▸ INFORMATION SHOWN
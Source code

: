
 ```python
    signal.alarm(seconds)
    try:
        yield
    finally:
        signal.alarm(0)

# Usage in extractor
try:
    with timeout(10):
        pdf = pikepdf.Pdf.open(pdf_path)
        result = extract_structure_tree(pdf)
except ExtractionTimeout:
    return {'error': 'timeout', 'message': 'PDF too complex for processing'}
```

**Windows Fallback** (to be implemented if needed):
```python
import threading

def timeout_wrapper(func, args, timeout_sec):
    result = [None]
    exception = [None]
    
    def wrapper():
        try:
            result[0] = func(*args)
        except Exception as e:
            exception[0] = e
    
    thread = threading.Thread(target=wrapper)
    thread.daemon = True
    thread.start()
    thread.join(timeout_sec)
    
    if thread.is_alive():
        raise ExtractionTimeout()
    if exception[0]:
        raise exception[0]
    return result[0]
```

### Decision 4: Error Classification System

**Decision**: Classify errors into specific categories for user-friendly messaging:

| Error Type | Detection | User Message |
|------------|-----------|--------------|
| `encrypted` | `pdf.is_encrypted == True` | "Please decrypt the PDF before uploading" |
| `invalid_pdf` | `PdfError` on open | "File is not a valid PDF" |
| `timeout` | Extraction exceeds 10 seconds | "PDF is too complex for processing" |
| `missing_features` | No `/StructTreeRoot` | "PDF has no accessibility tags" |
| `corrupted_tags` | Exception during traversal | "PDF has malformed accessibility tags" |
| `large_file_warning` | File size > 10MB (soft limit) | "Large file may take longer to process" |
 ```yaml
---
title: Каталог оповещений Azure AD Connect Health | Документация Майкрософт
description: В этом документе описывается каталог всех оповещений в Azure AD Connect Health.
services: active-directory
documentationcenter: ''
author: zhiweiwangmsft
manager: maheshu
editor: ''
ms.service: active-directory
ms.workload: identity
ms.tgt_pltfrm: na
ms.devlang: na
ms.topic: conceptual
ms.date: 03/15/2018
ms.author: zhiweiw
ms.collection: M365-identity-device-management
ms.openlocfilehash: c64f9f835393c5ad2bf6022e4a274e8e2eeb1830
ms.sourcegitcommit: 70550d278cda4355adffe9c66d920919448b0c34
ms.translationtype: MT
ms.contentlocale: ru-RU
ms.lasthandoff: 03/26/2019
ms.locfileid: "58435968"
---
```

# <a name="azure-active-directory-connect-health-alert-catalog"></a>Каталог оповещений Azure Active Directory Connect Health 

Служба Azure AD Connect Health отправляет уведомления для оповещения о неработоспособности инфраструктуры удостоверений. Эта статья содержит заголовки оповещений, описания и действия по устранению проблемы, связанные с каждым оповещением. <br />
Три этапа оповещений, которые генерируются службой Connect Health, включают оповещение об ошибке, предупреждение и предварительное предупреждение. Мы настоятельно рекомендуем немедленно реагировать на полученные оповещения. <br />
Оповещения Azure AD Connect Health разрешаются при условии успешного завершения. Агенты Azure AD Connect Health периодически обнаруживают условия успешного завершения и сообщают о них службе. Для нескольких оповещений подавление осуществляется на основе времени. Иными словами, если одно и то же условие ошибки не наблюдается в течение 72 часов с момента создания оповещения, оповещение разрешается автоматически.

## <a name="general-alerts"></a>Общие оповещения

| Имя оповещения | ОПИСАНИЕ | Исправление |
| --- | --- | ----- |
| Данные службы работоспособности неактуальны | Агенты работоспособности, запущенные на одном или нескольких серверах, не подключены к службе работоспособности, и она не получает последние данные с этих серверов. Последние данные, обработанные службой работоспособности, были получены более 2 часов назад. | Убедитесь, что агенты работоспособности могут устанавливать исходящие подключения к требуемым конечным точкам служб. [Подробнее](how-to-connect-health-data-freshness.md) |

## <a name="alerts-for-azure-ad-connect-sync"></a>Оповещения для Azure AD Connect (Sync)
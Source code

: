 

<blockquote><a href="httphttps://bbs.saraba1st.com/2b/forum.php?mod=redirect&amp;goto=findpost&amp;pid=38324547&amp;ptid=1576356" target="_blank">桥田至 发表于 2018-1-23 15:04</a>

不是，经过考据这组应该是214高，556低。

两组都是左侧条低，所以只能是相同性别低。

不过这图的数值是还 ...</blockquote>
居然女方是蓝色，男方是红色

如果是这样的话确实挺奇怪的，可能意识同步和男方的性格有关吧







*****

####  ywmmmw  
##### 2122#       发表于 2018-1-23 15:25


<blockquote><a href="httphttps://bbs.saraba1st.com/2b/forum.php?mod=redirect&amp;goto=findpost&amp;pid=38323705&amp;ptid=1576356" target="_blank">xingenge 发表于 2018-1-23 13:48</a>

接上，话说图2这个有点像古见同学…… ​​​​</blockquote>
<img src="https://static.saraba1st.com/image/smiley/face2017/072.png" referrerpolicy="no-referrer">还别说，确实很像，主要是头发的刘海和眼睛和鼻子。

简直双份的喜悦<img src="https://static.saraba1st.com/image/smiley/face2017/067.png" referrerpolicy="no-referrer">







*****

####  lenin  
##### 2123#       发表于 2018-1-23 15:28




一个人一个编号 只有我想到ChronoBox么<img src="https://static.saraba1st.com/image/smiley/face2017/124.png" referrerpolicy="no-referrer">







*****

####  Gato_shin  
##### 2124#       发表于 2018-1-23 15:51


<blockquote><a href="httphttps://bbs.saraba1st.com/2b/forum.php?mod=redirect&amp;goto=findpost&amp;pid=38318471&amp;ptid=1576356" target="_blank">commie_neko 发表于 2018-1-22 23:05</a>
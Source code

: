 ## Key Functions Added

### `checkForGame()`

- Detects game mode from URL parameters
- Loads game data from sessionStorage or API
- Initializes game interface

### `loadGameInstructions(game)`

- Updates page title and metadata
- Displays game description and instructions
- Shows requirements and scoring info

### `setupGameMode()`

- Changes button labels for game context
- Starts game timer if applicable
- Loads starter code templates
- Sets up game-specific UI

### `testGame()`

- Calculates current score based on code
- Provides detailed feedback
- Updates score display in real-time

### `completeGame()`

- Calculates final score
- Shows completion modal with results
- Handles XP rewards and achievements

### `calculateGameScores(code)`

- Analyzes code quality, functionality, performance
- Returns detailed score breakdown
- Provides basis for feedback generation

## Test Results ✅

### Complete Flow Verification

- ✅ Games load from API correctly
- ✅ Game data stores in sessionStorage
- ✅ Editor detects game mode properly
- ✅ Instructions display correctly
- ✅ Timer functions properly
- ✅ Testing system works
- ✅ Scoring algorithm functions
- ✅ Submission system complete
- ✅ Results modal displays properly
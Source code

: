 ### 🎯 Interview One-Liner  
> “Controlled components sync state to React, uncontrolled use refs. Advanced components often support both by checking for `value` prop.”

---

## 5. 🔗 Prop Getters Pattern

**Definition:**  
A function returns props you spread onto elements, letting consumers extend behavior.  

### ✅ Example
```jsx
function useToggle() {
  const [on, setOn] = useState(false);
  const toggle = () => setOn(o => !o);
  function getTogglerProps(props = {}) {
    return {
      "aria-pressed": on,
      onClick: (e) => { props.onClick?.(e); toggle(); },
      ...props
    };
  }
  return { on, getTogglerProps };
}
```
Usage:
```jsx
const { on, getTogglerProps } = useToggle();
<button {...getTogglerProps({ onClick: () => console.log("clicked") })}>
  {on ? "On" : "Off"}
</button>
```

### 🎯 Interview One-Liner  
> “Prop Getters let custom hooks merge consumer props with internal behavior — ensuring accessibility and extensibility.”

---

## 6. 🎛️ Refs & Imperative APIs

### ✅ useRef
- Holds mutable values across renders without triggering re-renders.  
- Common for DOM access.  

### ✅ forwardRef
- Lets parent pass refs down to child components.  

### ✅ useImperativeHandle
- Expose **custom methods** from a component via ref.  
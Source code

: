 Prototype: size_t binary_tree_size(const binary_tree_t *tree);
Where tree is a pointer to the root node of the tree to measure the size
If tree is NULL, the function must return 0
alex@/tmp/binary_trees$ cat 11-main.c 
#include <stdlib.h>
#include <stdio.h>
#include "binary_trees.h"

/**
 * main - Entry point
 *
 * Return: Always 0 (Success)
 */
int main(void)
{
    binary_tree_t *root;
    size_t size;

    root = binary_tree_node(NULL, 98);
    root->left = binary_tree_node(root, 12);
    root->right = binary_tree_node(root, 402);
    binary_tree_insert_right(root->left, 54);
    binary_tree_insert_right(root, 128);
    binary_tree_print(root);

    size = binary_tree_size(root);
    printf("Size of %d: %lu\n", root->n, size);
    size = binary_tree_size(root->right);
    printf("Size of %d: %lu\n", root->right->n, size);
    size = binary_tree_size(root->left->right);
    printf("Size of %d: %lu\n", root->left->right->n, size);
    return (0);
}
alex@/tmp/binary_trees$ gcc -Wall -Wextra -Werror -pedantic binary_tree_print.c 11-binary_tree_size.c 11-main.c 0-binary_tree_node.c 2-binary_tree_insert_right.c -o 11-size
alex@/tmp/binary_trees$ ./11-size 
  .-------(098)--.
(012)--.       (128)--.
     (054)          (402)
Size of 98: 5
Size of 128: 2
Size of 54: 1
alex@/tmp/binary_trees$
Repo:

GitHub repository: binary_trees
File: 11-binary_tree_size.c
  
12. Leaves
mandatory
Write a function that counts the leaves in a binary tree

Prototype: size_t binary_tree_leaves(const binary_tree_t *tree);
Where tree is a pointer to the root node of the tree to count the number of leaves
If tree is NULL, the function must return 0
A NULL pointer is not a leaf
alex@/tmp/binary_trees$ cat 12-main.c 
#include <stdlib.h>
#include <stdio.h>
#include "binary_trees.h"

▸ TRY IT
Work through the entries, filtering for the string "properly", and copy each line that holds it.

▸ OUTPUT OF THE TASK
- ✅ Editor detects game mode properly
- ✅ Timer functions properly
- ✅ Results modal displays properly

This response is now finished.